From the entries, copy each line that includes "await".

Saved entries
[Start of Attachment]

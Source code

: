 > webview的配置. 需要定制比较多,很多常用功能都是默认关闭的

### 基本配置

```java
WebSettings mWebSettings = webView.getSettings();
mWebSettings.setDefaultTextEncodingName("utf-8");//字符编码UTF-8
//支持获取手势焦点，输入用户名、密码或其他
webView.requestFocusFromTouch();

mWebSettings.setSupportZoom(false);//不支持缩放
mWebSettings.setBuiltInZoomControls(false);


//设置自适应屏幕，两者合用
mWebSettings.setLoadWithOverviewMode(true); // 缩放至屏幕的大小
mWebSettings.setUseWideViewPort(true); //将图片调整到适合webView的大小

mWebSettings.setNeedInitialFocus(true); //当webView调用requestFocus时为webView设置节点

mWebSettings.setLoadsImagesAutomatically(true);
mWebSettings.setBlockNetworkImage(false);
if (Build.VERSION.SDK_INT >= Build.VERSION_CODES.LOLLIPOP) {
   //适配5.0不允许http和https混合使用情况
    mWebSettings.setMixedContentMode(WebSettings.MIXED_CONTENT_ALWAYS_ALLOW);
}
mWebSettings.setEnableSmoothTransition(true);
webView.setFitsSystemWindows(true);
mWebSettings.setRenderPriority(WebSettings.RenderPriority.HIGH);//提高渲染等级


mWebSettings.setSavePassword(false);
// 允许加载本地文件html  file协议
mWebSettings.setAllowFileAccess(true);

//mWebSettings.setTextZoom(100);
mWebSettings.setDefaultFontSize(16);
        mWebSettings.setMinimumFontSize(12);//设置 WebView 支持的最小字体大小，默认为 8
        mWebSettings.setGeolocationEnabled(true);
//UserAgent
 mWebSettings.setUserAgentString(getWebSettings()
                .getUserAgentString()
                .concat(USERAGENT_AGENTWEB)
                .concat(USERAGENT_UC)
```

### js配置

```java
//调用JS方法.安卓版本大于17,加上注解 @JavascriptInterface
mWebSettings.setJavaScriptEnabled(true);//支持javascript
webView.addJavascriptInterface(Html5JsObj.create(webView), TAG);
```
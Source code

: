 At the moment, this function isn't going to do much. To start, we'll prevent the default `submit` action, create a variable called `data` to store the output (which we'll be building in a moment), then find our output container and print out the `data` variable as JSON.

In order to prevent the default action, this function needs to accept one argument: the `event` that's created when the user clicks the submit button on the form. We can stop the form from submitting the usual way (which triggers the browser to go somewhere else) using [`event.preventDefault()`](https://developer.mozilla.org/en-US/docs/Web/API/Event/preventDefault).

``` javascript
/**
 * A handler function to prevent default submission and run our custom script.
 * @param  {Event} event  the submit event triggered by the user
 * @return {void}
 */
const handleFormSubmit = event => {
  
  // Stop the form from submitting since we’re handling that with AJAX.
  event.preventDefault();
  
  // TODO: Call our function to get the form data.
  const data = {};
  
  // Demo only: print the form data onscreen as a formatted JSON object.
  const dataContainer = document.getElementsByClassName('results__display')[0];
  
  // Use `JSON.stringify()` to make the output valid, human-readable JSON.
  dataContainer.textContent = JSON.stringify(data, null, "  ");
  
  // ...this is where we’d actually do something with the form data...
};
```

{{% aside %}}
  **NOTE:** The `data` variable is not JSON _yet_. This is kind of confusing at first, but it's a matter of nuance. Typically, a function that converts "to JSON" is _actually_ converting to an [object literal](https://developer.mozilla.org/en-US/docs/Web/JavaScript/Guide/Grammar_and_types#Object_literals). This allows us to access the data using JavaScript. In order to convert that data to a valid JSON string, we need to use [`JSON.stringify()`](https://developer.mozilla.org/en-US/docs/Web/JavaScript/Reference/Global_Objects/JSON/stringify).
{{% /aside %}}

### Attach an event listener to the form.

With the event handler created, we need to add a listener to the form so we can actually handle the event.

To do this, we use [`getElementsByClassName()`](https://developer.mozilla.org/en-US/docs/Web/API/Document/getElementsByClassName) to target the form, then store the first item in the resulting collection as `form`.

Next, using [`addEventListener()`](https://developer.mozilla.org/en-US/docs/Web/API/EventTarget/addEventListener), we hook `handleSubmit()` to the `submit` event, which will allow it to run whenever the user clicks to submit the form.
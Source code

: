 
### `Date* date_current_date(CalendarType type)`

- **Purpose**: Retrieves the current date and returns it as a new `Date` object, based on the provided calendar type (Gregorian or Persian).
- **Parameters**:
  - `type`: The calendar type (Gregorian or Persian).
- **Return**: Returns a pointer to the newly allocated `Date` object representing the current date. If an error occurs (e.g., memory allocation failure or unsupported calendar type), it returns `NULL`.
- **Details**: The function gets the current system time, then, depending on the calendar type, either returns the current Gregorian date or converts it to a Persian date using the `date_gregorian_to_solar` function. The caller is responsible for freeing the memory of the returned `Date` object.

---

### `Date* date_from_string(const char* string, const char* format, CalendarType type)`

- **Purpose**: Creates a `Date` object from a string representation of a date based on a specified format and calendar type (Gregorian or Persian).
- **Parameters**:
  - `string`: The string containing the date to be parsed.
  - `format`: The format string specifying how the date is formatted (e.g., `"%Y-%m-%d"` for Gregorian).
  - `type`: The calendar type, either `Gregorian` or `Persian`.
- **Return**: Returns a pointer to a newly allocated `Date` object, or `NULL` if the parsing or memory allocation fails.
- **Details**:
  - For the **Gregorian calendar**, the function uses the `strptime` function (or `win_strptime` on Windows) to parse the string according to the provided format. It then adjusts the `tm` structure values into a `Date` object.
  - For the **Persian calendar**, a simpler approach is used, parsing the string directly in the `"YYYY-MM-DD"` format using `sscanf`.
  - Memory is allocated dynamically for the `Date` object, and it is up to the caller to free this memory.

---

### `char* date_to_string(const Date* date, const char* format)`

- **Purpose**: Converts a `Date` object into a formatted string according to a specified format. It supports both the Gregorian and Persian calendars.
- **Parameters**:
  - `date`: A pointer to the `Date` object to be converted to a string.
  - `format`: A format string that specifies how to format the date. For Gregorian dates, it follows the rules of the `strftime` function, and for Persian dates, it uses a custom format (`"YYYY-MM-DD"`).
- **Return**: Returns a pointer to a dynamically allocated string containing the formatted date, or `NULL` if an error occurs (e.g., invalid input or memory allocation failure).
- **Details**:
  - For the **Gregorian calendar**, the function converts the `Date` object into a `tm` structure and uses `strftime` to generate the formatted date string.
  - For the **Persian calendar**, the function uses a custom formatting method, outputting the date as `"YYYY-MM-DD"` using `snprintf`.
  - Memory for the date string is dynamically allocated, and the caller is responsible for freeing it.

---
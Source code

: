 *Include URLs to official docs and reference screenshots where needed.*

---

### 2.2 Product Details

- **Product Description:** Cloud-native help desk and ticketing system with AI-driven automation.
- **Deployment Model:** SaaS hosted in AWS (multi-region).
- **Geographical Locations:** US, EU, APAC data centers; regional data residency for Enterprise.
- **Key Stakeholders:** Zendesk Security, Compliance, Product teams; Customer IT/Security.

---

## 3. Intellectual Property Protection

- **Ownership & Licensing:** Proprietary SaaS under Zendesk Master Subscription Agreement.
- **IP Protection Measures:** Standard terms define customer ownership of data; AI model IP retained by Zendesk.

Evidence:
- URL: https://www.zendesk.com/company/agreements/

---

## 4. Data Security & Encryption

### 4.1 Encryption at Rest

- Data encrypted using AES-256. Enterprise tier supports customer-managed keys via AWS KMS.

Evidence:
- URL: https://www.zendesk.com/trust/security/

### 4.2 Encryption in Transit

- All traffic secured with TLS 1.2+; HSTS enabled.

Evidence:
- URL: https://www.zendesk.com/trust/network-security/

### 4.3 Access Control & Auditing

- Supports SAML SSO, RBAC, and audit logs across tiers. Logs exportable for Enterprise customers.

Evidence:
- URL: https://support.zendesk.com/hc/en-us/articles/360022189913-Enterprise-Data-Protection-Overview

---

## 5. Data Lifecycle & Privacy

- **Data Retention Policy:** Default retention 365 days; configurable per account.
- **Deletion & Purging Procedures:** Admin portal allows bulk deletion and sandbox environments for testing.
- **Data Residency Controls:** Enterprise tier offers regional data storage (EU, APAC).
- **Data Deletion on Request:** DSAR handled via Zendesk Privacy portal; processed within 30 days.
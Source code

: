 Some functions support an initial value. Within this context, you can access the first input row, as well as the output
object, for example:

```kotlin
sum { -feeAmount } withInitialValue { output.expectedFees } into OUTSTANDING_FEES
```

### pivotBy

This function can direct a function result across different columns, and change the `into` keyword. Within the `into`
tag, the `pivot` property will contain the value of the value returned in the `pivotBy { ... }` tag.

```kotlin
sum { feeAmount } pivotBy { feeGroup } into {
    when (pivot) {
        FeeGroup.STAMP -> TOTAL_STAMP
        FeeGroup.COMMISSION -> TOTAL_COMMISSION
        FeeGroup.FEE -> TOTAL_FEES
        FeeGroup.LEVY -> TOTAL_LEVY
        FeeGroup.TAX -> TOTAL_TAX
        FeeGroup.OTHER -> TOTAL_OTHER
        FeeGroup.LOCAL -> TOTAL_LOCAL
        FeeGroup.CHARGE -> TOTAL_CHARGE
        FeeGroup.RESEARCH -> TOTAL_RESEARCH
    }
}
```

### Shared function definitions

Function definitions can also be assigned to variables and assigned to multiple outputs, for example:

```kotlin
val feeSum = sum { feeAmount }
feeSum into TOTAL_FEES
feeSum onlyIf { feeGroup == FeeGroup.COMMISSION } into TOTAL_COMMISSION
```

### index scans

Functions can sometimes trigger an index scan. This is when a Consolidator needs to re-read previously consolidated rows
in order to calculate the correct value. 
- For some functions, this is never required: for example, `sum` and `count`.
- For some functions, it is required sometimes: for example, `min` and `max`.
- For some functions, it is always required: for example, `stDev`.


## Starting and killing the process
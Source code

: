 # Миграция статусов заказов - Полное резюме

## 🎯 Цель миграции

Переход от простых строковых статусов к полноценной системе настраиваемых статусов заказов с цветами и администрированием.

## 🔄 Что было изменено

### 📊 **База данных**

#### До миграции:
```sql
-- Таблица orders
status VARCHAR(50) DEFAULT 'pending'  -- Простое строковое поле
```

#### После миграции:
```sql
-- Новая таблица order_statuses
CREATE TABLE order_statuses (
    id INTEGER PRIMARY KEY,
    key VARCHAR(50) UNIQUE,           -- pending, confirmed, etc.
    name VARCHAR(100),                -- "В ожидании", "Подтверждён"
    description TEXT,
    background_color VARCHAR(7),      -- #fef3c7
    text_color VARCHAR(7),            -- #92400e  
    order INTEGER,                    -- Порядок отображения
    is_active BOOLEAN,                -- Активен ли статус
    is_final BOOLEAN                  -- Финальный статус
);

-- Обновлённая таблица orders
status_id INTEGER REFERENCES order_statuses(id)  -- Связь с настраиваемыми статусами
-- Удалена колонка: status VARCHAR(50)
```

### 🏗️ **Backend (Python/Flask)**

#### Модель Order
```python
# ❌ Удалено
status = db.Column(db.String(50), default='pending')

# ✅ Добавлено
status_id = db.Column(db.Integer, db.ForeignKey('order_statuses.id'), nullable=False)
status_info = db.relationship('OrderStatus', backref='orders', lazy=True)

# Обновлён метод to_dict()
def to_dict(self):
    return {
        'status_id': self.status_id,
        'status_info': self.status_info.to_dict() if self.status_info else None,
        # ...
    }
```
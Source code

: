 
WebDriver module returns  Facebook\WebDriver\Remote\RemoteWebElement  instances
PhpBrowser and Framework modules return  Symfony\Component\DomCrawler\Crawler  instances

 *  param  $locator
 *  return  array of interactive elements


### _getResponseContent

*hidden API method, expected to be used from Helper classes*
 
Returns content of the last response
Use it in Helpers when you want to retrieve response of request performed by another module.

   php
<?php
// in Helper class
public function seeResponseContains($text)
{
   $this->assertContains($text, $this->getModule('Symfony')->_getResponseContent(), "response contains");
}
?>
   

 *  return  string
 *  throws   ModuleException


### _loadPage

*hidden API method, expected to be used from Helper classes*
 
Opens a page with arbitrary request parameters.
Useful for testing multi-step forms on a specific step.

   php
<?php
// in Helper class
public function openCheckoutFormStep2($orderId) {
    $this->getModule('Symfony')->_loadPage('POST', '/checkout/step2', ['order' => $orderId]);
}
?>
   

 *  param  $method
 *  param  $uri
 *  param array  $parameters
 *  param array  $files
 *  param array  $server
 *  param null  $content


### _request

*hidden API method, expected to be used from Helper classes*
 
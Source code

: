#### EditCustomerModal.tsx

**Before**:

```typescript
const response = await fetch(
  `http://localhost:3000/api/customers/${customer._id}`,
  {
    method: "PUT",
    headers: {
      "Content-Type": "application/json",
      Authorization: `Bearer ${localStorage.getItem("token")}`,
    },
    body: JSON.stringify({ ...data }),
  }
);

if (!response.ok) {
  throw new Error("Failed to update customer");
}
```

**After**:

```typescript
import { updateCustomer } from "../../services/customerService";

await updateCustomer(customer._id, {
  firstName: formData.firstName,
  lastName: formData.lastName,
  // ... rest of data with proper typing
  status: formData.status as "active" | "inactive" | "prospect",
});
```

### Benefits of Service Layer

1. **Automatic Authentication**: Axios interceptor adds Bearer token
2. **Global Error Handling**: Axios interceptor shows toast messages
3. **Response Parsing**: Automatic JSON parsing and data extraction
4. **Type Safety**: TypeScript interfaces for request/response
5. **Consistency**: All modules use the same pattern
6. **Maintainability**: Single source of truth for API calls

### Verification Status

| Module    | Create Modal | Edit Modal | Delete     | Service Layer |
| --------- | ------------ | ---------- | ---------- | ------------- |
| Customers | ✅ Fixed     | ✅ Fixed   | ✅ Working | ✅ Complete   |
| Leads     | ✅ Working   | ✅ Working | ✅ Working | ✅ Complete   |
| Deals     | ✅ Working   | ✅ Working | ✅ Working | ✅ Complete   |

[End of Attachment]

**OUTPUT FOR THIS TASK:**
const response = await fetch(
await updateCustomer(customer._id, {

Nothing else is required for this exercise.